Chaos Engineering for Stateful Kubernetes

April 6, 2021April 6, 2021 Uri Zaidenwerg chaos engineering, container security, kubernetes, resilience, stateful kubernetes

by Uri Zaidenwerg

Stateful Kubernetes (K8s) is getting market traction. According to the latest CNCF survey, 55% of respondents use stateful applications in containers in production. Another 12% are evaluating them, and 11% plan to use them in the next 12 months. Those numbers predict a promising future for stateful containerized applications. The drivers of this increased market adoption are K8s’ simplicity and resiliency as well as its capabilities with regard to the ephemerality of stateless applications.

To level the playing field, StatefulSets and container storage interfaces (CSI) were created. Using these tools and others, K8s is ready for stateful applications. Well, almost. You see, storage is a challenge. Storage is complicated, geo-restricting, and vendor-defined. It requires infrastructure, and wants you to learn how to operate it.

But most people who choose K8s do so for other reasons, like the easily deployed stateless method, and they have more pressing concerns than learning the wonders of storage.

As with other platforms, if there is a demand, solutions will quickly follow. So, in the last few years, the market adopted managed services and vendor-agnostic, software-defined storage (SDS) solutions to enable stateful applications to gain access to data, taking it out of the container’s ephemeral life cycle and making it available (highly available, if possible) and resilient. But is your K8s stateful deployment ready for production?

You Can Run Stateful Containers! Congrats!

If you’re running a single cluster on a single cloud on a single region, give yourself a pat on the back; you don’t need to read any further, and I wish you all the best.

Sponsorships Available

But if the words ‘vendor lock-in,’ ‘application mobility,’ ‘data gravity,’ ‘multi-cluster,’ ‘cross-region’ or ‘sync-replication’ exist on your road map, you should keep reading, and make sure your stateful applications are ready to run anywhere, anytime.

Orchestrating Chaos For Good

When I first learned about chaos engineering, it just made sense. Due to an increase in the layers of abstraction as cloud services stack on top of each other, it’s increasingly difficult to predict every possible scenario that might affect operations. Since you can’t predict the future, chaos engineering principles to test infrastructure failures, network failures, and application failures just makes sense.

What is Chaos Engineering?

Chaos engineering is the process of experimenting on a software system in production to build confidence in the system’s ability to withstand failures, condition changes and changes in different services. It’s not chaotic in the least; in fact, chaos engineering is a monitored experimental process that has clear goals, including:

Identifying systemic weakness on production environments before they occur
Testing fallback mechanisms like replication
Preparing for failure
Building confidence in a system to assure service-level agreements (SLAs) are met
Understanding dependencies
Predicting performance consistency
Creating a recovery process and policies

You are probably asking yourself, “Why? I can create a resilient cluster, add a couple more pods for resiliency’s sake and K8s will take care of the rest!” This is mostly true for stateless applications, but stateful applications require testing for persistent storage, networking and replication (and, preferably, data integrity and consistency) to gain the same level of application resiliency assurance.

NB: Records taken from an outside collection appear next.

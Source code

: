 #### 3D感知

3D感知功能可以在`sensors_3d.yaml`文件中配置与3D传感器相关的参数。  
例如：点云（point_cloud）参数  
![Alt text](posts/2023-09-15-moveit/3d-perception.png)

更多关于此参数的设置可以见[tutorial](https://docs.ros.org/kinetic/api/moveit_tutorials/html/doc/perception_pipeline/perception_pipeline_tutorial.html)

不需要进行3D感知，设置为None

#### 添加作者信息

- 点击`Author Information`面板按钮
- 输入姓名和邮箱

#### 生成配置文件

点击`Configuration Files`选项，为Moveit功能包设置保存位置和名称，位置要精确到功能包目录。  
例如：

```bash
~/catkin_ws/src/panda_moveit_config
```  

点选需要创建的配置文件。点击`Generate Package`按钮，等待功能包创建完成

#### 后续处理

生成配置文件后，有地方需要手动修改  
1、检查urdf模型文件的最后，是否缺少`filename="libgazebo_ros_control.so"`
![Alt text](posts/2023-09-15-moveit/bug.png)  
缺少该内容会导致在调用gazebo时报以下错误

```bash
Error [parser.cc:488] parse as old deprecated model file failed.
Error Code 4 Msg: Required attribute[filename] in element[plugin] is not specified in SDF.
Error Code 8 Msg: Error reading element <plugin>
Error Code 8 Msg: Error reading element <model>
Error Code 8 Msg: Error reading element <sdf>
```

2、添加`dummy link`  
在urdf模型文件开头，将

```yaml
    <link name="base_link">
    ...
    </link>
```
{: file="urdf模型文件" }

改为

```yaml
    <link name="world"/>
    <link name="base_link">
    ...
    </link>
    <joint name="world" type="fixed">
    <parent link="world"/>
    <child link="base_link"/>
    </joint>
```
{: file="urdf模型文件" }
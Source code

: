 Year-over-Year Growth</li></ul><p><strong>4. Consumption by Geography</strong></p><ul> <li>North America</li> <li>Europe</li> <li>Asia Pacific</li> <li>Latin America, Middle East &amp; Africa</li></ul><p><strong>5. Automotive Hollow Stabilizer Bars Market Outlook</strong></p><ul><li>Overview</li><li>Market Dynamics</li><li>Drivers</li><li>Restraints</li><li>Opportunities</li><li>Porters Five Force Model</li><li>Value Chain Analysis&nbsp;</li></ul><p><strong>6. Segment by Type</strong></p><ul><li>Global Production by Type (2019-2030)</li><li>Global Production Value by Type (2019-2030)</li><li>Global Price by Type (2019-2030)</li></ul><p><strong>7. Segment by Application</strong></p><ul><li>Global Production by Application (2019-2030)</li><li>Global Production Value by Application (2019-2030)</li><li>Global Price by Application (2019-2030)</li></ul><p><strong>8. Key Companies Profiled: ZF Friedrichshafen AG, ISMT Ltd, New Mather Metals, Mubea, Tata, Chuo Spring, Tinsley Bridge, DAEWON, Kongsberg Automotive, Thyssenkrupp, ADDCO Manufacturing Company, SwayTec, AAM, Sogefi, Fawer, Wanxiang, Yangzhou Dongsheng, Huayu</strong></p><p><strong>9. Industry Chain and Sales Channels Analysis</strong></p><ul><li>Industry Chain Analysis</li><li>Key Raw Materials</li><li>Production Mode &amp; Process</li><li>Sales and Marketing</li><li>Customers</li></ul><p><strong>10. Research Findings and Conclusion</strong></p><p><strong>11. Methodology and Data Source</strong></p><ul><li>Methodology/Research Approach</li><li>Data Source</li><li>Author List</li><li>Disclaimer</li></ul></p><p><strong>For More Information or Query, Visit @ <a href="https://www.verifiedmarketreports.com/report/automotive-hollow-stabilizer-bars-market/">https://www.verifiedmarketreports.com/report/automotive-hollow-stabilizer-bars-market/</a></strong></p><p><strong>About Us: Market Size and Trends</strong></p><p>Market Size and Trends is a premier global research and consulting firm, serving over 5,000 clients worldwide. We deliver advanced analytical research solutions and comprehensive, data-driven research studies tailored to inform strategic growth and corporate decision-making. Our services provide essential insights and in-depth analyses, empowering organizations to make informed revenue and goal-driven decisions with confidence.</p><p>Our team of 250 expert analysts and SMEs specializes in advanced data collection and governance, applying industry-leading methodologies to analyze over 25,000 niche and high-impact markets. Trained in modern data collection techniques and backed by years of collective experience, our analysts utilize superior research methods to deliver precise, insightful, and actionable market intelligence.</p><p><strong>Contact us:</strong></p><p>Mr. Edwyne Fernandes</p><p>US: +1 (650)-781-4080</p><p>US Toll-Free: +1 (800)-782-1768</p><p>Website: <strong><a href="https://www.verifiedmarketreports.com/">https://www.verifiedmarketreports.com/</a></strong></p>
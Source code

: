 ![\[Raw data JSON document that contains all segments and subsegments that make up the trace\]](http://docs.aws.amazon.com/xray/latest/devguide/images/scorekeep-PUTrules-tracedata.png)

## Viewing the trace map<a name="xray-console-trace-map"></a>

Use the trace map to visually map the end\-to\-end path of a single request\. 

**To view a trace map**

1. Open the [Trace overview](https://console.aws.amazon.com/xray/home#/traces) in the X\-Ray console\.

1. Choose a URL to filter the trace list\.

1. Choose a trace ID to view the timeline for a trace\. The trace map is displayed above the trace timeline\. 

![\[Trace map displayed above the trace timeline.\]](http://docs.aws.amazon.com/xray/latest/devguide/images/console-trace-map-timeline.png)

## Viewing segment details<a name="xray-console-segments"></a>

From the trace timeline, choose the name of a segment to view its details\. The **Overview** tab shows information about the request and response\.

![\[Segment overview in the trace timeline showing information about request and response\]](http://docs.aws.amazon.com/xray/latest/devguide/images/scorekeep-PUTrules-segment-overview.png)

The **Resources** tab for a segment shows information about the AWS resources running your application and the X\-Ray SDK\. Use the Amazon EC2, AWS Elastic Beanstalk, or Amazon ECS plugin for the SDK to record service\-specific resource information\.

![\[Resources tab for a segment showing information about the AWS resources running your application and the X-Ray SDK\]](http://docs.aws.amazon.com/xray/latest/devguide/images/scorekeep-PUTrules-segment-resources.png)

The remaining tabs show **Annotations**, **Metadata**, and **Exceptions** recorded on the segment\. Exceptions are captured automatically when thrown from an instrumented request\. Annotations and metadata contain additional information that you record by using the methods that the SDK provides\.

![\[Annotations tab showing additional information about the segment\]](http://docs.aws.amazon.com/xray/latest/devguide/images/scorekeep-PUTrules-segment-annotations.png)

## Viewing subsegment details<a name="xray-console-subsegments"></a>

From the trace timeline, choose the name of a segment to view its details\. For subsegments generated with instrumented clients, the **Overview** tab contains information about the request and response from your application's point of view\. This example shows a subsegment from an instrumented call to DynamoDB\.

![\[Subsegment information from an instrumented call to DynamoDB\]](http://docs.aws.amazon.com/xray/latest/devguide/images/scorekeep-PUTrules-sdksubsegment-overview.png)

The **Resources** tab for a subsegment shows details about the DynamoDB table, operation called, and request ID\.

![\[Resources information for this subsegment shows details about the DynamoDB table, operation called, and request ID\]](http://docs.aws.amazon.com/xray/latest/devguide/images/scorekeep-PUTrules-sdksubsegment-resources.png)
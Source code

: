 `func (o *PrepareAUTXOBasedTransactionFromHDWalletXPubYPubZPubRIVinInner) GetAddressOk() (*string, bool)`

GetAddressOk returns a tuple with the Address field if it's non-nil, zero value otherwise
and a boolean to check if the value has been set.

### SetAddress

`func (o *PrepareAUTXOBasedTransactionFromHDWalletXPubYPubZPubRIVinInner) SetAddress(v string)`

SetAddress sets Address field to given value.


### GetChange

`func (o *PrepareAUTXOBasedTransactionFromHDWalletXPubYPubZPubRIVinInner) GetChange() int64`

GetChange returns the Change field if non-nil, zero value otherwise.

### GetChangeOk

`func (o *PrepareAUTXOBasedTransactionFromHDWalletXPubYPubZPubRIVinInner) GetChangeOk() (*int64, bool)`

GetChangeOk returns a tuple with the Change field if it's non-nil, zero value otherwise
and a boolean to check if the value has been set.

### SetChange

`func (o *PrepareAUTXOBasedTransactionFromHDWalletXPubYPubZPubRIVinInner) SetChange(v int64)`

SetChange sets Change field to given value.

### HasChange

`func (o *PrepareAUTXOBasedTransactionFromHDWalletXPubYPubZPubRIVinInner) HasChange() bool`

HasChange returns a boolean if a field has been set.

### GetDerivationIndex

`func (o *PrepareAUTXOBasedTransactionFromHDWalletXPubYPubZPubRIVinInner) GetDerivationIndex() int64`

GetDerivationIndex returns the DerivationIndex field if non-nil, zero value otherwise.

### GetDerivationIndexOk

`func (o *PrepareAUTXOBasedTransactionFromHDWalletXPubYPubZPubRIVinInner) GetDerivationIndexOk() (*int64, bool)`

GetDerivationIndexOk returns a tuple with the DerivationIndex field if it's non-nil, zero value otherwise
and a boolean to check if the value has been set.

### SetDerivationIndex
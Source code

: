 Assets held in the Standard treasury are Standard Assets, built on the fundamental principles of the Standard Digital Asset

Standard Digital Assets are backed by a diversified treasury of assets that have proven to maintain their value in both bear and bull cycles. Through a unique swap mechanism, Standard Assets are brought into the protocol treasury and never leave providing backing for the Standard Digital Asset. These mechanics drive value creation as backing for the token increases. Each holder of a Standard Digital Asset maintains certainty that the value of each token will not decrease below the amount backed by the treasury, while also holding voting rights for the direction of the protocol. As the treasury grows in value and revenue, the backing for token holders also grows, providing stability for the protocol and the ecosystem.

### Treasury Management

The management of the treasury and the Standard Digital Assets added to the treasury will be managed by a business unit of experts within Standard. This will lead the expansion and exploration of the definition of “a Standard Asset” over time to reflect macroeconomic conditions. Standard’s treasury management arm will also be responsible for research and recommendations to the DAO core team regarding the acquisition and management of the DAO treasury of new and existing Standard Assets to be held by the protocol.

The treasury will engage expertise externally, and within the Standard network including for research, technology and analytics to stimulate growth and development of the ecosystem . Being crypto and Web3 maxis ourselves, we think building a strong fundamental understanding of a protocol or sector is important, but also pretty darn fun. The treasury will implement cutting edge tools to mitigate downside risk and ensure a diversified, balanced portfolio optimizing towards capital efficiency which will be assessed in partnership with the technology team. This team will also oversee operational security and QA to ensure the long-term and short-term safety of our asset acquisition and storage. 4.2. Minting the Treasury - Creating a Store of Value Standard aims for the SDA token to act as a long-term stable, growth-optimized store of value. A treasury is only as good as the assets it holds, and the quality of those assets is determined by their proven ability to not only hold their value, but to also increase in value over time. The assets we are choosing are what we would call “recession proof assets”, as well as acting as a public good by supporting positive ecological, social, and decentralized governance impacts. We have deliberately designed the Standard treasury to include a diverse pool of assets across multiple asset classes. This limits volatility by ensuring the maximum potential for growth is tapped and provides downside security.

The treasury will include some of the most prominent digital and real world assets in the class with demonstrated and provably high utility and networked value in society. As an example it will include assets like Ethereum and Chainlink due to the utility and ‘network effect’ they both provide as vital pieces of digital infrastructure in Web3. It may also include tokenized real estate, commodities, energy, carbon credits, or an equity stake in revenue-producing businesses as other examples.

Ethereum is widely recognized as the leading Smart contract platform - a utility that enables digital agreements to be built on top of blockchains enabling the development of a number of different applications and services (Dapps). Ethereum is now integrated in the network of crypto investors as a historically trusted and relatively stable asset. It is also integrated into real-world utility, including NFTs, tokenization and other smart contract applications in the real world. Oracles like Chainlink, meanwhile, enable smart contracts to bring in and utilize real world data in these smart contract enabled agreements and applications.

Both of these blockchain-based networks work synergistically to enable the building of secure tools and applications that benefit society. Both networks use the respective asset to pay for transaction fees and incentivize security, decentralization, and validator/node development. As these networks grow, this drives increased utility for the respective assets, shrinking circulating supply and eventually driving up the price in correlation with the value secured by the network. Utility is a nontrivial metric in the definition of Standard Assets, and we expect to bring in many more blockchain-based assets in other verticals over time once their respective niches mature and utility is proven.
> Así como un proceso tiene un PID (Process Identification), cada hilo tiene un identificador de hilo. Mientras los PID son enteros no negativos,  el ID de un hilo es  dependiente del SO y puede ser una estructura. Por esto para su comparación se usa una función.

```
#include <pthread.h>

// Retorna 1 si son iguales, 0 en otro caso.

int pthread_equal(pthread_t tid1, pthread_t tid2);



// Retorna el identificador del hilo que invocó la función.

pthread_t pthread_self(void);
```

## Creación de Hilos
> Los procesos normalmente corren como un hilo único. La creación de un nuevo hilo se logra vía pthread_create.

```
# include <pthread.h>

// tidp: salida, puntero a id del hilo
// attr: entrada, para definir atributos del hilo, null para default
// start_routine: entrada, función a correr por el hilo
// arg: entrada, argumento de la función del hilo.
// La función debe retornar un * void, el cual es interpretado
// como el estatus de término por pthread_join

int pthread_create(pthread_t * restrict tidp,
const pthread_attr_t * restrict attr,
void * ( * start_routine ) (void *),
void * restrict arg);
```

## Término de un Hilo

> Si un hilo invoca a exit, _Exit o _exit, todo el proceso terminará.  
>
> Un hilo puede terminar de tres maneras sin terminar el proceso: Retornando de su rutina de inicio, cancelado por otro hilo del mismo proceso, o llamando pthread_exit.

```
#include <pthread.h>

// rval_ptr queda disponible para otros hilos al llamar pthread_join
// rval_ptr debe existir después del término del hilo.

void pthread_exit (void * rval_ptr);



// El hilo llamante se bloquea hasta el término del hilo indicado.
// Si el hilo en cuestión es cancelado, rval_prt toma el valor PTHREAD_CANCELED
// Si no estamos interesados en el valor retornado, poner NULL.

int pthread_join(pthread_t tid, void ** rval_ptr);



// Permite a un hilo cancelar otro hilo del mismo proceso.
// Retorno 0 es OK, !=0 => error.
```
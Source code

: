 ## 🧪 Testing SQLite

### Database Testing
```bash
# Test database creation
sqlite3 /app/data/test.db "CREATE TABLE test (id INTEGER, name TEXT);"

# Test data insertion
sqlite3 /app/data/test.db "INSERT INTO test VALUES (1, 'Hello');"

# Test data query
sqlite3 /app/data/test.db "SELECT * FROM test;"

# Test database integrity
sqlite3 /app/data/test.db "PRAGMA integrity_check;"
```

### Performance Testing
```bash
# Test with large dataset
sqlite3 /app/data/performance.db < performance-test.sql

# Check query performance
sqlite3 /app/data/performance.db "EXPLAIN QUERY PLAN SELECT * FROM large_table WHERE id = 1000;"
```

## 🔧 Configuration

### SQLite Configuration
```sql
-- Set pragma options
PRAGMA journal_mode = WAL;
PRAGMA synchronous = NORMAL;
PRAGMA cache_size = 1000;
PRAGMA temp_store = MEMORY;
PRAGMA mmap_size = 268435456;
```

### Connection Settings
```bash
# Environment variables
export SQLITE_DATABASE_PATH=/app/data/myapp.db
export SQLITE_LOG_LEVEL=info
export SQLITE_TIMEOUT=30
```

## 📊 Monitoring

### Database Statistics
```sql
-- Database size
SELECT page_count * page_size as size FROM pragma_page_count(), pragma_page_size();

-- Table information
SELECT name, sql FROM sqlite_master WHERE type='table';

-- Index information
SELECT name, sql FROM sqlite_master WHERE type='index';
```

Production Grade Stateful Kubernetes

Kubernetes is probably the best container orchestration system you can use, and there are decent Kubernetes storage solutions and integrations out there. However, when it comes to stateful distributed applications, a lot can go wrong. To truly know if you have a production-grade Kubernetes deployment, you must test it live. Using chaos engineering to test not only monitors and logs how your system reacts to failures, but it does so randomly; you’re ‘blindfolded,’ and since you don’t know what will break next, it mimics the real-life scenarios and prepares you for anything.

To implement these kinds of tests, there are many new tools available, like Chaosk8s, Chaos-Mesh, and the Litmus framework. These tests are widely adopted across the industry, and can assist you with facilitating and monitoring chaos engineering experiments.

The Goal: Sleeping Well at Night

A wise database analyst once told me, “A backup is only truly reliable once you’ve successfully used it to restore your database.” The same goes for storage, orchestration and other high-availability solutions you’d use to keep your system up and running. Even if you are using the industry’s leading infrastructure solutions and services, the only way to be absolutely confident they work and keep your production environment alive is to frequently test them. Applying chaos engineering will dramatically increase the variety of test scenarios and decrease the potential for encountering unexpected, unknown risks. It also will decrease the chances that a midnight page will disturb your sleep.